INTAR (Eduardo Machado, Artistic Director/John McCormack, Executive Director/Alina Troyano, Associate Artistic Director) is scrambling today to salvage its season, which was scheduled for two engagements, winter and spring, at the now suddenly shuttered Zipper Factory Theater. The first engagement was to begin February 11th and run through March 7th.
Rehearsals for the two one-acts have already begun.
In a statement today, Artistic Director Eduardo Machado said, " we are deeply saddened by these sudden developments. We had no idea this was even a possibility. Tickets were about to go on sale, the cast is in rehearsal, and we are suddenly out on the street. For a non-profit company like us, this is a devastating blow!" He went on to say "INTAR continues to look for a permanent home since the demolition of it's City owned theatre of 35 years to make way for the long aborning Clinton Green Project. INTAR anticipated a new home in the complex, but after it became clear the small company was expected to raise $12 million for the new space, they had to withdraw. The search for a permanent new home continues."
INTAR, one of the United States' longest running Latino theatres producing in English, works to:
- Nurture the professional development of Latino theater artists.
- Produce bold, innovative, artistically significant plays that reflect diverse perspectives.

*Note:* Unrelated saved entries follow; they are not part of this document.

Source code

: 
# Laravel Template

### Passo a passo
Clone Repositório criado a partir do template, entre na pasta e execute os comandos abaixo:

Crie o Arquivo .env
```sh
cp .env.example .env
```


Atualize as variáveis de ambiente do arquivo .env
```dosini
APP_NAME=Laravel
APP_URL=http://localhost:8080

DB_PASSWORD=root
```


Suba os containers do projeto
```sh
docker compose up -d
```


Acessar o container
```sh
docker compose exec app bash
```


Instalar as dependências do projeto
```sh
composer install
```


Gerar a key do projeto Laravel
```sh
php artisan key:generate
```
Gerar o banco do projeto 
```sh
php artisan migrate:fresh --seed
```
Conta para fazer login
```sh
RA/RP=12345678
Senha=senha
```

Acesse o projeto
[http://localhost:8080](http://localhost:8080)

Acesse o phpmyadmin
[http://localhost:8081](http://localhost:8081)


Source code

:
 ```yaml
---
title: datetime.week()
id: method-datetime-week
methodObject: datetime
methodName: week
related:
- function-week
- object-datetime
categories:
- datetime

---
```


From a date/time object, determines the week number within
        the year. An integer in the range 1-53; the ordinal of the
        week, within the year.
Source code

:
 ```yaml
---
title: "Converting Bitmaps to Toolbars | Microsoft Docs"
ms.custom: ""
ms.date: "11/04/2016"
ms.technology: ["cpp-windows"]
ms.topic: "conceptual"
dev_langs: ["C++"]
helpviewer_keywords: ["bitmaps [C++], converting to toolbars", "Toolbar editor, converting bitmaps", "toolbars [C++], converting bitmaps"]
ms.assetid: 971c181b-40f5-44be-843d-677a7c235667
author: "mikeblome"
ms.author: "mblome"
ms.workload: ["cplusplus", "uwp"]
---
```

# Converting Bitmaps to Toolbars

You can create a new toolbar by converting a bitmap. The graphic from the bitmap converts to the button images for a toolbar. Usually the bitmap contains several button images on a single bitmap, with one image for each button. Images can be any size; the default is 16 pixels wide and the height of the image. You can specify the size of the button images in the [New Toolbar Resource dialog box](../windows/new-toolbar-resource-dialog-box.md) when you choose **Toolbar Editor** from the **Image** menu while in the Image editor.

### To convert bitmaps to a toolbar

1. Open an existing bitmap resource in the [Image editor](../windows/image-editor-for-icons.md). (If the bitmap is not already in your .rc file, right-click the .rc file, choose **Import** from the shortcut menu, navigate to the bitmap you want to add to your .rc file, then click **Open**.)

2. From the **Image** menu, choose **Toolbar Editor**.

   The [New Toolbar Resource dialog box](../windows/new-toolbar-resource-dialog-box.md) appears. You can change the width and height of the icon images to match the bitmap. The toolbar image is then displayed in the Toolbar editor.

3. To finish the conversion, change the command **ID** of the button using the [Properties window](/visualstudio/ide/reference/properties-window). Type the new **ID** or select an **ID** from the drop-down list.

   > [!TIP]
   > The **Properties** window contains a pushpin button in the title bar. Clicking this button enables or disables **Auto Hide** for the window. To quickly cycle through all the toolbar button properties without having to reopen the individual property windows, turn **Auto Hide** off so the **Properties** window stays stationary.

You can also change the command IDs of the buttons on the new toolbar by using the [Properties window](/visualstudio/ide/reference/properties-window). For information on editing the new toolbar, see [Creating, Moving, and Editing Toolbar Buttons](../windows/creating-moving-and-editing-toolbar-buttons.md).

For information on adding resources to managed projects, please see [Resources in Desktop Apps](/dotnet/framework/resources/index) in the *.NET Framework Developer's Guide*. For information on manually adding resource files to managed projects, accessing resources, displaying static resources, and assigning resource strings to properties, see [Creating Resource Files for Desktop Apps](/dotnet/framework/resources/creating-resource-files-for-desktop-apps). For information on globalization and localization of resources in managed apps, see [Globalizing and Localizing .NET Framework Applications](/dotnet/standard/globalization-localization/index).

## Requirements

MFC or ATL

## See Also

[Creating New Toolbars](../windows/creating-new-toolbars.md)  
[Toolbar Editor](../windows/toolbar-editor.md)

- Make accessible the diversity inherent in America's cultural heritage.
Through an integrated program of workshops, productions of works in progress, and mainstage productions, INTAR continues to raise standards of the theater arts. INTAR brings to the public vital and energetic voices of both promising and accomplished Latino theater professionals, replacing stereotypes while giving expression to the diversity and depth of today's Latino-American community.
In Eduardo Machado's new play In Paradise an estranged husband shows up on his wife's doorstep. Carlos left Marilyn seven years ago for another man, but both the conflicts and chemistry between them feels as fresh as if they were never apart. Deserted by his lover, Carlos has returned to Marilyn for answers and salvation. As they delve into the remains of their shared history, the power struggle between them plays out through recrimination, eroticism, anger, and love. Can you help someone who betrayed you move forward, or will you always blame one single person for ruining your entire life?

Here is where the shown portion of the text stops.